Burjuvazinin iki kampı arasında yaşanan kavgadan medet ummayı öğretiyorlar bize. Bunun ardında, kalıptan, burada olmaktan memnun olmamızı istemeleri var. Marksizmleri de solculukları da bu kalıba dökülmüş.

* * *

Livaneli’nin yıldızının parladığı günlerde “ideolojilerin sonu” ile “tarihin sonu” fikri iç içe geçiriliyordu. Bugün Kürd, işçi, kadın… ideolojisizliğin ve tarihsizliğin zemini olarak, yeniden inşa ediliyor. Aktivizm tarihsiz, projeler ideolojisiz. Böyle olmak zorunda.
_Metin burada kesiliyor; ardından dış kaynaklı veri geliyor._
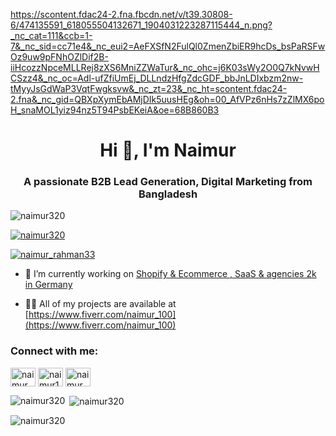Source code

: https://scontent.fdac24-2.fna.fbcdn.net/v/t39.30808-6/474135591_618055504132671_1904031223287115444_n.png?_nc_cat=111&ccb=1-7&_nc_sid=cc71e4&_nc_eui2=AeFXSfN2FulQl0ZmenZbiER9hcDs_bsPaRSFwOz9uw9pFNhOZlDif2B-iiHcozzNpceMLLRej8zXS6MniZZWaTur&_nc_ohc=j6K03sWy2O0Q7kNvwHCSzz4&_nc_oc=Adl-ufZfiUmEj_DLLndzHfgZdcGDF_bbJnLDIxbzm2nw-tMyyJsGdWaP3VqtFwgksvw&_nc_zt=23&_nc_ht=scontent.fdac24-2.fna&_nc_gid=QBXpXymEbAMjDIk5uusHEg&oh=00_AfVPz6nHs7zZlMX6poH_snaMOL1yiz94nz5T94PsbEKeiA&oe=68B860B3
<h1 align="center">Hi 👋, I'm Naimur</h1>
<h3 align="center">A passionate B2B Lead Generation, Digital Marketing from Bangladesh</h3>

<p align="left"> <img src="https://komarev.com/ghpvc/?username=naimur320&label=Profile%20views&color=0e75b6&style=flat" alt="naimur320" /> </p>

<p align="left"> <a href="https://github.com/ryo-ma/github-profile-trophy"><img src="https://github-profile-trophy.vercel.app/?username=naimur320" alt="naimur320" /></a> </p>

<p align="left"> <a href="https://twitter.com/naimur_rahman33" target="blank"><img src="https://img.shields.io/twitter/follow/naimur_rahman33?logo=twitter&style=for-the-badge" alt="naimur_rahman33" /></a> </p>

- 🔭 I’m currently working on [Shopify & Ecommerce , SaaS & agencies 2k in Germany](https://docs.google.com/spreadsheets/d/1SjzDpMHUNdceJoJNV7D8h-gNw9KfrYGsppHCsJUY7AM/edit?usp=sharing)

- 👨‍💻 All of my projects are available at [https://www.fiverr.com/naimur_100](https://www.fiverr.com/naimur_100)

<h3 align="left">Connect with me:</h3>
<p align="left">
<a href="https://twitter.com/naimur_rahman33" target="blank"><img align="center" src="https://raw.githubusercontent.com/rahuldkjain/github-profile-readme-generator/master/src/images/icons/Social/twitter.svg" alt="naimur_rahman33" height="30" width="40" /></a>
<a href="https://fb.com/naimur124" target="blank"><img align="center" src="https://raw.githubusercontent.com/rahuldkjain/github-profile-readme-generator/master/src/images/icons/Social/facebook.svg" alt="naimur124" height="30" width="40" /></a>
<a href="https://instagram.com/naimur_rahman124" target="blank"><img align="center" src="https://raw.githubusercontent.com/rahuldkjain/github-profile-readme-generator/master/src/images/icons/Social/instagram.svg" alt="naimur_rahman124" height="30" width="40" /></a>
</p>

<p><img align="left" src="https://github-readme-stats.vercel.app/api/top-langs?username=naimur320&show_icons=true&locale=en&layout=compact" alt="naimur320" /></p>

<p>&nbsp;<img align="center" src="https://github-readme-stats.vercel.app/api?username=naimur320&show_icons=true&locale=en" alt="naimur320" /></p>

<p><img align="center" src="https://github-readme-streak-stats.herokuapp.com/?user=naimur320&" alt="naimur320" /></p>
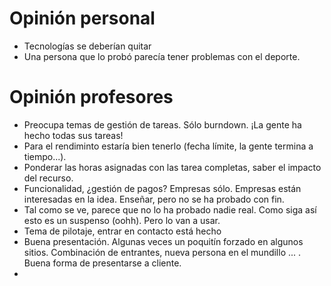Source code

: # Opinión personal
* Tecnologías se deberían quitar
* Una persona que lo probó parecía tener problemas con el deporte.

# Opinión profesores
* Preocupa temas de gestión de tareas. Sólo burndown. ¡La gente ha hecho todas sus tareas!
* Para el rendiminto estaría bien tenerlo (fecha límite, la gente termina a tiempo...).
* Ponderar las horas asignadas con las tarea completas, saber el impacto del recurso.
* Funcionalidad, ¿gestión de pagos? Empresas sólo. Empresas están interesadas en la idea. Enseñar, pero no se ha probado con fin.
* Tal como se ve, parece que no lo ha probado nadie real. Como siga así esto es un suspenso (oohh). Pero lo van a usar.
* Tema de pilotaje, entrar en contacto está hecho
* Buena presentación. Algunas veces un poquitín forzado en algunos sitios. Combinación de entrantes, nueva persona en el mundillo ... . Buena forma de presentarse a cliente.
* 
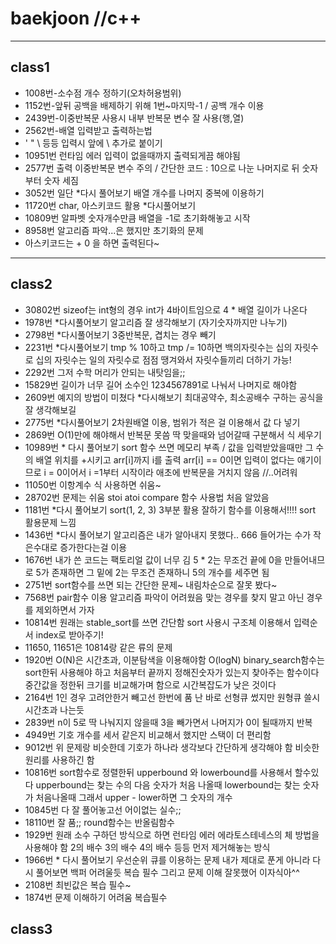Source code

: # baekjoon //c++
---
## class1
- 1008번-소수점 개수 정하기(오차허용범위)
- 1152번-앞뒤 공백을 배제하기 위해 1번~마지막-1 / 공백 개수 이용
- 2439번-이중반복문 사용시 내부 반복문 변수 잘 사용(행,열)
- 2562번-배열 입력받고 출력하는법
- ' " \ 등등 입력시 앞에 \ 추가로 붙이기
- 10951번 런타임 에러 입력이 없을때까지 출력되게끔 해야됨
- 2577번 출력 이중반복문 변수 주의 / 간단한 코드 : 10으로 나눈 나머지로 뒤 숫자부터 숫자 세짐
- 3052번 일단 *다시 풀어보기 배열 개수를 나머지 중복에 이용하기
- 11720번 char, 아스키코드 활용 *다시풀어보기
- 10809번 알파벳 숫자개수만큼 배열을 -1로 초기화해놓고 시작
- 8958번 알고리즘 파악...은 했지만 초기화의 문제
- 아스키코드는 + 0 을 하면 출력된다~
---
## class2
- 30802번 sizeof는 int형의 경우 int가 4바이트임으로 4 * 배열 길이가 나온다
- 1978번 *다시풀어보기 알고리즘 잘 생각해보기 (자기숫자까지만 나누기)
- 2798번 *다시풀어보기 3중반복문, 겹치는 경우 빼기
- 2231번 *다시풀어보기 tmp % 10하고 tmp /= 10하면 백의자릿수는 십의 자릿수로 십의 자릿수는 일의 자릿수로 점점 땡겨와서 자릿수들끼리 더하기 가능!
- 2292번 그저 수학 머리가 안되는 내탓임을;;
- 15829번 길이가 너무 길어 소수인 1234567891로 나눠서 나머지로 해야함
- 2609번 예지의 방법이 미쳤다 *다시해보기 최대공약수, 최소공배수 구하는 공식을 잘 생각해보길
- 2775번 *다시풀어보기 2차원배열 이용, 범위가 적은 걸 이용해서 값 다 넣기 
- 2869번 O(1)만에 해야해서 반복문 못씀 딱 맞을때와 넘어갈때 구분해서 식 세우기
- 10989번 * 다시 풀어보기 sort 함수 쓰면 메모리 부족 / 값을 입력받았을때만 그 수의 배열 위치를 +시키고 arr[i]까지 i를 출력 arr[i] == 0이면 입력이 없다는 얘기이므로 i = 0이어서 i =1부터 시작이라 애초에 반복문을 거치지 않음 //..어려워
- 11050번 이항계수 식 사용하면 쉬움~
- 28702번 문제는 쉬움 stoi atoi compare 함수 사용법 처음 알았음
- 1181번 *다시 풀어보기 sort(1, 2, 3) 3부분 활용 잘하기 함수를 이용해서!!!! sort 활용문제 느낌
- 1436번 *다시 풀어보기 알고리즘은 내가 알아내지 못했다.. 666 들어가는 수가 작은수대로 증가한다는걸 이용
- 1676번 내가 쓴 코드는 팩토리얼 값이 너무 김 5 * 2는 무조건 끝에 0을 만들어내므로 5가 존재하면 그 밑에 2는 무조건 존재하니 5의 개수를 세주면 됨
- 2751번 sort함수를 쓰면 되는 간단한 문제~ 내림차순으로 잘못 봤다~
- 7568번 pair함수 이용 알고리즘 파악이 어려웠음 맞는 경우를 찾지 말고 아닌 경우를 제외하면서 가자
- 10814번 원래는 stable_sort를 쓰면 간단함 sort 사용시 구조체 이용해서 입력순서 index로 받아주기!
- 11650, 11651은 10814랑 같은 류의 문제
- 1920번 O(N)은 시간초과, 이분탐색을 이용해야함 O(logN) binary_search함수는 sort한뒤 사용해야 하고 처음부터 끝까지 정해진숫자가 있는지 찾아주는 함수이다 중간값을 정한뒤 크기를 비교해가며 함으로 시간복잡도가 낮은 것이다
- 2164번 1인 경우 고려안한거 빼고선 한번에 품 난 바로 선형큐 썼지만 원형큐 쓸시 시간초과 나는듯
- 2839번 n이 5로 딱 나눠지지 않을때 3을 빼가면서 나머지가 0이 될때까지 반복
- 4949번 기호 개수를 세서 같은지 비교해서 했지만 스택이 더 편리함
- 9012번 위 문제랑 비슷한데 기호가 하나라 생각보다 간단하게 생각해야 함 비슷한 원리를 사용하긴 함
- 10816번 sort함수로 정렬한뒤 upperbound 와 lowerbound를 사용해서 할수있다 upperbound는 찾는 수의 다음 숫자가 처음 나올때 lowerbound는 찾는 숫자가 처음나올때 그래서 upper - lower하면 그 숫자의 개수
- 10845번 다 잘 풀어놓고선 어이없는 실수;;
- 18110번 잘 품;; round함수는 반올림함수
- 1929번 원래 소수 구하던 방식으로 하면 런타임 에러 에라토스테네스의 체 방법을 사용해야 함 2의 배수 3의 배수 4의 배수 등등 먼저 제거해놓는 방식
- 1966번 * 다시 풀어보기 우선순위 큐를 이용하는 문제 내가 제대로 푼게 아니라  다시 풀어보면 백퍼 어려울듯 복습 필수 그리고 문제 이해 잘못했어 이자식아^^
- 2108번 최빈값은 복습 필수~
- 1874번 문제 이해하기 어려움 복습필수
## class3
Zaten küçük burjuva da buna teşne. Meta ideoloji; para tarih tanımıyor. Ezilenin elinden çalınıyor ideoloji ve tarih. O yüzden Yıldız’ın Cem Özer hâlini seviyorlar. Son yalanda, aslında Kürd’ün Acun’a yem olmasını istiyorlar. Dodan yaygarası da bu yüzden değil miydi? Niye kızıyorsunuz, Demirtaş’ın Kürtçe yazmadığına, kitabının Diyarbekirli bir yayınevinden çıkmadığına? Belediye başkanlığının ve cumhuriyetin itibarını dert edinmek, Livaneli konusunda TDK savcılığına soyunmak nedir? Selim Temo’nun Türkçe dersi verecek yerde, Kürtçe yazması veya (sonradan inkar etse de) Boğaz’a nazır restoranlardan uzak durması gerekmez miydi?

* * *

Çapaklarından arındırılmış bir Kürd, işçi veya kadın o kalıba uygun. Onlarla kurulan münasebet, sürekli sorgulanmalı. Baş okşayan eller kırılmalı. O ellerin küçültmek, sindirmek, kendine mecbur etmek için varolduğu unutulmamalı. İdeoloji ve tarih, buradan kuşanılmalı.

Eren Balkır
31 Ekim 2017

Dipnotlar:
[1] Selim Temo, “Seher’in Dış Görünüşü”, 1 Kasım 2017, Duvar.

[2] “Küçük’ten Perinçek’e Yanıt”, 24 Ekim 2017, Duvar.

[3] “HDP’den Barzani’ye Eleştiri”, 31 Ekim 2017, Cumhuriyet.